A very simple HTTPD/0.9 web server, capable of parsing a request and returning the named file below the configured document root.

%% httpd.erl - a simple HTTPD/0.9 web server in Erlang
-module(httpd).

-export([start/0,start/1,start/2,process/2]).
-import(regexp,[split/2]).

-define(defPort,8888).				%% port to use if not given
-define(docRoot,"./htdocs").			%% HTML document root

%% start mini HTTPD/0.9 server, can specify port/docroot if wanted
start() -> start(?defPort,?docRoot).
start(Port) -> start(Port,?docRoot).  
start(Port,DocRoot) -> 
    case gen_tcp:listen(Port, [binary,{packet, 0},{active, false}]) of
	{ok, LSock}	-> server_loop(LSock,DocRoot);
	{error, Reason}	-> exit({Port,Reason})
    end.

%% main server loop - wait for next connection, spawn child to process it
server_loop(LSock,DocRoot) ->
    case gen_tcp:accept(LSock) of
	{ok, Sock}	->
	    spawn(?MODULE,process,[Sock,DocRoot]),
	    server_loop(LSock,DocRoot);
	{error, Reason}	->
	    exit({accept,Reason})
    end.

%% process current connection
process(Sock,DocRoot) ->
    Req = do_recv(Sock),
    {ok,[Cmd|[Name|[Vers|_]]]} = split(Req,"[ \r\n]"),
    FileName = DocRoot ++ Name,
    LogReq = Cmd ++ " " ++ Name ++ " " ++ Vers,
    Resp = case file:read_file(FileName) of
        {ok, Data}	->
	    io:format("~p ~p ok~n",[LogReq,FileName]),
	    Data;
	{error, Reason}	->
	    io:format("~p ~p failed ~p~n",[LogReq,FileName,Reason]),
	    error_response(LogReq,file:format_error(Reason))
    end, 
    do_send(Sock,Resp),
    gen_tcp:close(Sock).

%% construct HTML for failure message
error_response(LogReq,Reason) ->
    "<html><head><title>Request Failed</title></head><body>\n" ++
    "<h1>Request Failed</h1>\n" ++ "Your request to " ++ LogReq ++
    " failed due to: " ++ Reason ++ "\n</body></html>\n".

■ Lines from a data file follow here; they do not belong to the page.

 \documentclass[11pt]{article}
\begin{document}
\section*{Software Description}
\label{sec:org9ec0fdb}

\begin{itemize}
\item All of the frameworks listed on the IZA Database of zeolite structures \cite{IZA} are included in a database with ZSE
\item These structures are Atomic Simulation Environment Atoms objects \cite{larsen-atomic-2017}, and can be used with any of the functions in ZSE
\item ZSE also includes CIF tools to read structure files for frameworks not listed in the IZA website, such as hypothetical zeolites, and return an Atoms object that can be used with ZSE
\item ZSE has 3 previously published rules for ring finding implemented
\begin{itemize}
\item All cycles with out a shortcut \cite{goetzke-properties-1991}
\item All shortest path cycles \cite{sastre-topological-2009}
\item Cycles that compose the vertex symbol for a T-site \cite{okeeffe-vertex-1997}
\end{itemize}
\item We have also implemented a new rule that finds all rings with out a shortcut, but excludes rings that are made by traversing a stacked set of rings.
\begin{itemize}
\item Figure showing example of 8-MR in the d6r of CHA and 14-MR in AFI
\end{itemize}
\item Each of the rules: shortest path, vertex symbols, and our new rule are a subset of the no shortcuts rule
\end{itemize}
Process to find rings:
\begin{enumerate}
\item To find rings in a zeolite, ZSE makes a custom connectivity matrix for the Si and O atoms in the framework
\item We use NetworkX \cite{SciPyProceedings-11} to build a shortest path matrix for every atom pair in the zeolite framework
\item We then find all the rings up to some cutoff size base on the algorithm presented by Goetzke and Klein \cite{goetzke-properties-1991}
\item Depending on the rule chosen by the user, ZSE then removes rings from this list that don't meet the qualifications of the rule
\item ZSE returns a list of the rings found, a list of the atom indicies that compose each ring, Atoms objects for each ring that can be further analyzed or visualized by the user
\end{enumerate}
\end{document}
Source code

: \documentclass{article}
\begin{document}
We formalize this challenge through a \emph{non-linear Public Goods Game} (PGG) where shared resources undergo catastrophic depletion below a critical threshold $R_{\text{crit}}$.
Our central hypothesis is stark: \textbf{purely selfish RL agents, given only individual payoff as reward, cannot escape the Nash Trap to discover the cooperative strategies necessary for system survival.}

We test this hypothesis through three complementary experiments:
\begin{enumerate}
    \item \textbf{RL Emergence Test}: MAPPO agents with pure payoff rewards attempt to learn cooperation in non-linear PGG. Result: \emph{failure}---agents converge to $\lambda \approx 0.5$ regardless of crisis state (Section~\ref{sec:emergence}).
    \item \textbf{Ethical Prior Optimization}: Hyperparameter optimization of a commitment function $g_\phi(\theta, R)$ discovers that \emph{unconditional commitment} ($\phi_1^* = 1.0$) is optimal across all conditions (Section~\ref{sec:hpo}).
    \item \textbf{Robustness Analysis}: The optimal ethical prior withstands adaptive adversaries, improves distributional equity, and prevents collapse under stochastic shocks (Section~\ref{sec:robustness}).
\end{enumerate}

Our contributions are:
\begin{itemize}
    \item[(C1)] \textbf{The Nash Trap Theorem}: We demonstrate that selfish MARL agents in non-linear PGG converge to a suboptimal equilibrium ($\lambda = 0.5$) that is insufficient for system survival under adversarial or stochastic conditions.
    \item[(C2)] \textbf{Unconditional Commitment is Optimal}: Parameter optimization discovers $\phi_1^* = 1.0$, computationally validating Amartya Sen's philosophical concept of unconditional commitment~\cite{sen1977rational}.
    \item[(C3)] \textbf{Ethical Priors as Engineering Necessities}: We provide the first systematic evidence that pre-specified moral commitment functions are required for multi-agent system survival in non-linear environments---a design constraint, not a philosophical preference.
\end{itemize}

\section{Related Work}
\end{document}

%% send a line of text to the socket
do_send(Sock,Msg) ->
    case gen_tcp:send(Sock, Msg) of
        ok		-> ok;
	{error, Reason}	-> exit(Reason)
    end.

%% receive data from the socket
do_recv(Sock) ->
    case gen_tcp:recv(Sock, 0) of
	{ok, Bin}	-> binary_to_list(Bin);
	{error, closed}	-> exit(closed);
	{error, Reason}	-> exit(Reason)
    end.

Appendix - monitor.erl

A very simple application monitor which illustrates how errors can be caught and an application restarted.

%% monitor - simple application monitor

-module(monitor). 
-export([start/3,run/3]). 
-define(max,5).

%% spawn of monitor process
start(Module, Function, Args) -> 
    spawn(?MODULE,run,[Module, Function, Args]).

%% start application being monitored with traps being caught
run(Module, Function, Args) -> 
    process_flag(trap_exit, true), 
    Child = spawn_link(Module,Function,Args),
    monitor(Child, ?max, Module, Function, Args).

%% wait for something to go wrong, log, restart application
monitor(Child, N, Module, Function, Args) -> 
    receive 
        {'EXIT', Child, Why} when N > 0 -> 
            io:format("~p:~p~p died ~p~n", [Module,Function,Args,Why]), 
            NewChild = spawn_link(Module,Function,Args),
            monitor(NewChild,N-1,Module,Function,Args); 
        {'EXIT', Child, _} -> 
            io:format('too many restarts on ~p:~p~p!~n', [Module,Function,Args])
    end.

The latest version of this paper may be found at: http://www.unsw.adfa.edu.au/~lpb/papers/auug99-erl.html.

This paper was last revised: 30 July 1999.